The majority of examples in this article are based on the list of recipes for generating graphics using ggplot2 in Winston Chang's R Graphics Cookbook and the accompanying website.

This article is a work in progress and will be updated as solutions are identified to some of the issues encountered in graphing using ggplot2. Please feel welcome to add comments to this post, particularly where you identify a solution to issues.

The Grammar of Graphics

ggplot2 is an implementation of Leland Wilkinson’s Grammar of Graphics by Hadley Wickham at RStudio as described in this article and ggplot2 book. Hadley Wickham’s grammar differs from the original by focusing on layered approach to building statistical graphics.

The grammar of graphics is an approach to building graphics based on the idea that any statistical graphic can be built from the following components:

A data set
A set of aesthetic or aes attributes such as size, shape & colour
Statistical transformations
A geometric object geom or set of objects (geoms) for the type of plot e.g. line, bar or map
scales for the above
A coordinate system (e.g. a grid or map)
Faceting (trellising)

In practice, this breaks down into three main elements:

A base object. The first two of these components combine into a base object consisting of the data set and aesthetic mappings or aes for the particular data we want to see. That includes the axes and any fill or line colours.
geoms or geometric objects. We then add one or more geom to specify the form in which we want to see the data we have selected in 1. This tends to also involve a statistical transformation (such as placing data into bins for a bar chart). Defaults deal with some of this. However, a statistical transformation or stat can also be specified.
A coordinate system. We normally don’t need to think about this. The default is a standard Cartesian grid. However, this can be changed to a fixed grid or a polar grid.

An easy way to think about it is that

The base object defines what we want to see.
The geoms define the form we want to see it in.
The coordinate system defines the framework for the visualisation.

As with any grammar it can take a while to get used to its terms and peculiarities. The good news is that there are plenty of free resources out there for this very popular package.

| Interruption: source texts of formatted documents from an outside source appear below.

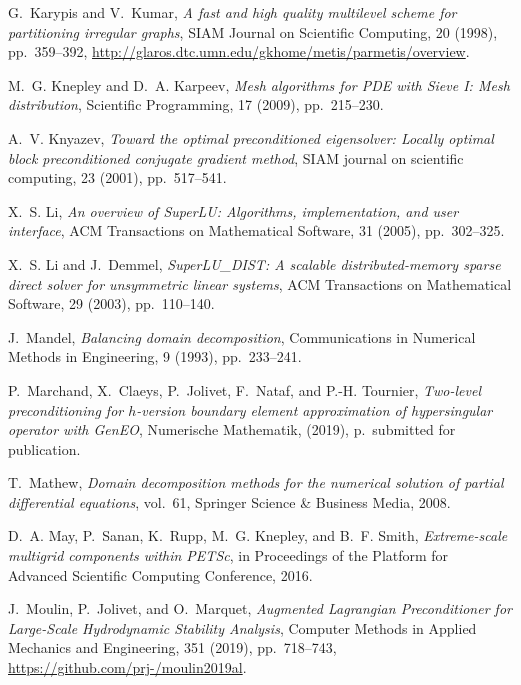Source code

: \documentclass[3p,11pt]{elsarticle}
\begin{document}
\begin{thebibliography}{10}
{\sc G.~Karypis and V.~Kumar}, {\em A fast and high quality multilevel scheme
  for partitioning irregular graphs}, SIAM Journal on Scientific Computing, 20
  (1998), pp.~359--392,
  \url{http://glaros.dtc.umn.edu/gkhome/metis/parmetis/overview}.

{\sc M.~G. Knepley and D.~A. Karpeev}, {\em {Mesh algorithms for PDE with Sieve
  I: Mesh distribution}}, Scientific Programming, 17 (2009), pp.~215--230.

{\sc A.~V. Knyazev}, {\em {Toward the optimal preconditioned eigensolver:
  Locally optimal block preconditioned conjugate gradient method}}, SIAM
  journal on scientific computing, 23 (2001), pp.~517--541.

{\sc X.~S. Li}, {\em {An overview of SuperLU: Algorithms, implementation, and
  user interface}}, ACM Transactions on Mathematical Software, 31 (2005),
  pp.~302--325.

{\sc X.~S. Li and J.~Demmel}, {\em {SuperLU\_DIST: A scalable
  distributed-memory sparse direct solver for unsymmetric linear systems}}, ACM
  Transactions on Mathematical Software, 29 (2003), pp.~110--140.

{\sc J.~Mandel}, {\em Balancing domain decomposition}, Communications in
  Numerical Methods in Engineering, 9 (1993), pp.~233--241.

{\sc P.~Marchand, X.~Claeys, P.~Jolivet, F.~Nataf, and P.-H. Tournier}, {\em
  {Two-level preconditioning for $h$-version boundary element approximation of
  hypersingular operator with GenEO}}, Numerische Mathematik,  (2019),
  p.~submitted for publication.

{\sc T.~Mathew}, {\em Domain decomposition methods for the numerical solution
  of partial differential equations}, vol.~61, Springer Science \& Business
  Media, 2008.

{\sc D.~A. May, P.~Sanan, K.~Rupp, M.~G. Knepley, and B.~F. Smith}, {\em
  {Extreme-scale multigrid components within PETSc}}, in Proceedings of the
  Platform for Advanced Scientific Computing Conference, 2016.

{\sc J.~Moulin, P.~Jolivet, and O.~Marquet}, {\em {Augmented Lagrangian
  Preconditioner for Large-Scale Hydrodynamic Stability Analysis}}, Computer
  Methods in Applied Mechanics and Engineering, 351 (2019), pp.~718--743,
  \url{https://github.com/prj-/moulin2019al}.


\end{thebibliography}
\end{document}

Winston Chang’s R Graphics Cookbook website is a very valuable practical guide to most things you will want to do with ggplot2. The full R Graphics Cookbook goes into a lot more detail and is an invaluable reference if you will be doing a lot of work with graphics in R. Those with budgets may also want to invest in Hadley Wickham’s book ggplot2 published by Springer.
RStudio have developed a very helpful cheat sheet that you can download here or view here. We suggest downloading and printing the cheat sheet when using ggplot2.

##Getting Started

If you don’t have these packages already then install each of them below by pressing command and Enter at the end of each line. As an alternative select Packages > Install in the pane displaying a tab called Packages. Then enter the names of the packages one at a time without the quotation marks.

install.packages("readr")
install.packages("dplyr")
install.packages("ggplot2")
install.packages("ggthemes")

Then make sure the packages have loaded to make them available. Press command and enter at the end of each line below (or, if you are feeling brave, select them all and then click the icon marked Run).

library(readr)
library(dplyr)
library(ggplot2)
library(ggthemes)

You are now good to go.

###Loading the Data

We will load the pizza dataset directly from the Github datasets repository using read_csv from the readr package. If downloading from the repository note that it is the View Raw file that you want. If loading from a downloaded file include the full file path inside quotation marks.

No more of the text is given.